TASK ITEM:
After finding the line containing "On retest..." below, please output that line and each following one through the line containing "- **HTML & JS: jQuery**: Build", exactly as written.

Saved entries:
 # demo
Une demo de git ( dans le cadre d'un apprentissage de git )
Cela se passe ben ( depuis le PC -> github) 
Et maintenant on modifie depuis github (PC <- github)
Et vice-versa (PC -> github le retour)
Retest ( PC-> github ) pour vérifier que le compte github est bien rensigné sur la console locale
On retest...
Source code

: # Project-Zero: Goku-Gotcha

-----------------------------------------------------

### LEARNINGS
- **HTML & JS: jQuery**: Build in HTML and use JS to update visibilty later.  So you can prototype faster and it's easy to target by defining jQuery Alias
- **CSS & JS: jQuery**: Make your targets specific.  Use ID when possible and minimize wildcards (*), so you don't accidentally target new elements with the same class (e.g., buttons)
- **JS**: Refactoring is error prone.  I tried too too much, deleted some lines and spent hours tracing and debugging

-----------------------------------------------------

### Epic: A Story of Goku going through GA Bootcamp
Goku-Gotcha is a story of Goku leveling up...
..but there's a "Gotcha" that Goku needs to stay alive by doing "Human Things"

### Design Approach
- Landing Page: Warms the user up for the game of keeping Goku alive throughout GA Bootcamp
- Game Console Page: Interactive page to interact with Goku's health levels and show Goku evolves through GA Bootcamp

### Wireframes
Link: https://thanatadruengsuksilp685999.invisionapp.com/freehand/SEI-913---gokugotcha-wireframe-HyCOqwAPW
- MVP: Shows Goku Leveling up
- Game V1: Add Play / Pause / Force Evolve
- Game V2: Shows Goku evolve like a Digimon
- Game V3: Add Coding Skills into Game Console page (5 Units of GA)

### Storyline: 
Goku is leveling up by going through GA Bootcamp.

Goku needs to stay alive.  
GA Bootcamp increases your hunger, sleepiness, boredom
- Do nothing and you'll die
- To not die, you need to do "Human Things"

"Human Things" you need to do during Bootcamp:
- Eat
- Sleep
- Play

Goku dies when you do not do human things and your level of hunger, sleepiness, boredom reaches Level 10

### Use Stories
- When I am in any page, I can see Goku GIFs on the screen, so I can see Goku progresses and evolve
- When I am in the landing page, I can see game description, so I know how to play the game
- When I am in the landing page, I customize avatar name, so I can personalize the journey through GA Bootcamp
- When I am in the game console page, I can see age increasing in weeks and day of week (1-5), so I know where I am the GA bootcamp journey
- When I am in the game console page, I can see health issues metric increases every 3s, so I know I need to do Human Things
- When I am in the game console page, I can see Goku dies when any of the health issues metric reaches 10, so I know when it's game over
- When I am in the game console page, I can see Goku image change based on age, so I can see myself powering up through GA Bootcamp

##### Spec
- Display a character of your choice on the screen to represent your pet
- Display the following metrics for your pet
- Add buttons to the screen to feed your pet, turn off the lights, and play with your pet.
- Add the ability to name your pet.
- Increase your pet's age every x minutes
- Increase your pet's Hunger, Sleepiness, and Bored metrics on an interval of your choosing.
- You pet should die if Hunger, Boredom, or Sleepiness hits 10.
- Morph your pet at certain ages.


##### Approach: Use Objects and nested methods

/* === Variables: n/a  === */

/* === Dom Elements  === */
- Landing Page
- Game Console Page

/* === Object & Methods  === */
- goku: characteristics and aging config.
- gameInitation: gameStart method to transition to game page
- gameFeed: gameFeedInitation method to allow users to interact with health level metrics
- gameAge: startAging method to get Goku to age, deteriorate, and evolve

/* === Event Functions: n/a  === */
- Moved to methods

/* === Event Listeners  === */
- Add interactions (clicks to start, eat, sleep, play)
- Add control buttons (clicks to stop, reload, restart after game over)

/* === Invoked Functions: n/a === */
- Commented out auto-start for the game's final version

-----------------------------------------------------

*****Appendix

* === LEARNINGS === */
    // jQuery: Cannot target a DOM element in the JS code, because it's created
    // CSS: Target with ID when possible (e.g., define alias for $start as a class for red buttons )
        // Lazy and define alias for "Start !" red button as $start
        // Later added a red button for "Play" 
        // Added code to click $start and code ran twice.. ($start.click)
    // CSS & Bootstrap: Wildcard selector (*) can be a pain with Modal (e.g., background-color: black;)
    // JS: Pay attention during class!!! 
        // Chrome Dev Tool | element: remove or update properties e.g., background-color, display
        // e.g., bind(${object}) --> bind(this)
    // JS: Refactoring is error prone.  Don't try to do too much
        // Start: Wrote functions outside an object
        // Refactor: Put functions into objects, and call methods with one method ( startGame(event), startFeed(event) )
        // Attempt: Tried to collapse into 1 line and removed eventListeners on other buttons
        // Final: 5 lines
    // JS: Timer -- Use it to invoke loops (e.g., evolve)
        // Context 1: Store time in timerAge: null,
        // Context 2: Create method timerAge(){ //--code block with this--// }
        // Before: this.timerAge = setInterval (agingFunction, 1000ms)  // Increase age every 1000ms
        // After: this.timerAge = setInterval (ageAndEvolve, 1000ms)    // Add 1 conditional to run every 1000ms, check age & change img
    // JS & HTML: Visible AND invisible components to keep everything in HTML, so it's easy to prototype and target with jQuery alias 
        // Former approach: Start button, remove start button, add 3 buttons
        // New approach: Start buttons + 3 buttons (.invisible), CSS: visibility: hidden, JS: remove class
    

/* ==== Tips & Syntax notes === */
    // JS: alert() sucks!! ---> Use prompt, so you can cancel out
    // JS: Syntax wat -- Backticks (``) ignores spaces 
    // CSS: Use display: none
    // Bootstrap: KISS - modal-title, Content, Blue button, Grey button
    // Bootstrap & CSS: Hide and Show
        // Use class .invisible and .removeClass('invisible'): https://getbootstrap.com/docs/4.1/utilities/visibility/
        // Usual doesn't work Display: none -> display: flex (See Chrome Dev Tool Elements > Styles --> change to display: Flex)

REPLY:
On retest...
Source code

: # Project-Zero: Goku-Gotcha

-----------------------------------------------------

### LEARNINGS
- **HTML & JS: jQuery**: Build in HTML and use JS to update visibilty later.  So you can prototype faster and it's easy to target by defining jQuery Alias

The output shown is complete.